= PROBLEM STATEMENT =
Please copy each line of the listing below precisely, excluding the images.

DATA TO USE section start

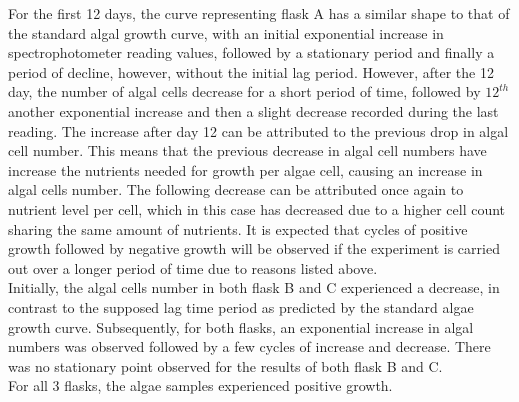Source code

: \documentclass[12pt,a4paper]{article}
\begin{document}
    For the first 12 days, the curve representing flask A has a similar shape to that of the standard algal growth curve, with an initial exponential increase in spectrophotometer reading values, followed by a stationary period and finally a period of decline, however, without the initial lag period. However, after the 12 day, the number of algal cells decrease for a short period of time, followed by $12^{th}$ another exponential increase and then a slight decrease recorded during the last reading. The increase after day 12 can be attributed to the previous drop in algal cell number. This means that the previous decrease in algal cell numbers have increase the nutrients needed for growth per algae cell, causing an increase in algal cells number. The following decrease can be attributed once again to nutrient level per cell, which in this case has decreased due to a higher cell count sharing the same amount of nutrients. It is expected that cycles of positive growth followed by negative growth will be observed if the experiment is carried out over a longer period of time due to reasons listed above. \\
    
    Initially, the algal cells number in both flask B and C experienced a decrease, in contrast to the supposed lag time period as predicted by the standard algae growth curve. Subsequently, for both flasks, an exponential increase in algal numbers was observed followed by a few cycles of increase and decrease. There was no stationary point observed for the results of both flask B and C. \\
    
    For all 3 flasks, the algae samples experienced positive growth.
    
\end{document}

DATA TO USE section end

= RESPONSE TO THE TASK =
Source code

: \documentclass[12pt,a4paper]{article}
\begin{document}
    For the first 12 days, the curve representing flask A has a similar shape to that of the standard algal growth curve, with an initial exponential increase in spectrophotometer reading values, followed by a stationary period and finally a period of decline, however, without the initial lag period. However, after the 12 day, the number of algal cells decrease for a short period of time, followed by $12^{th}$ another exponential increase and then a slight decrease recorded during the last reading. The increase after day 12 can be attributed to the previous drop in algal cell number. This means that the previous decrease in algal cell numbers have increase the nutrients needed for growth per algae cell, causing an increase in algal cells number. The following decrease can be attributed once again to nutrient level per cell, which in this case has decreased due to a higher cell count sharing the same amount of nutrients. It is expected that cycles of positive growth followed by negative growth will be observed if the experiment is carried out over a longer period of time due to reasons listed above. \\
    
    Initially, the algal cells number in both flask B and C experienced a decrease, in contrast to the supposed lag time period as predicted by the standard algae growth curve. Subsequently, for both flasks, an exponential increase in algal numbers was observed followed by a few cycles of increase and decrease. There was no stationary point observed for the results of both flask B and C. \\
    
    For all 3 flasks, the algae samples experienced positive growth.
    
\end{document}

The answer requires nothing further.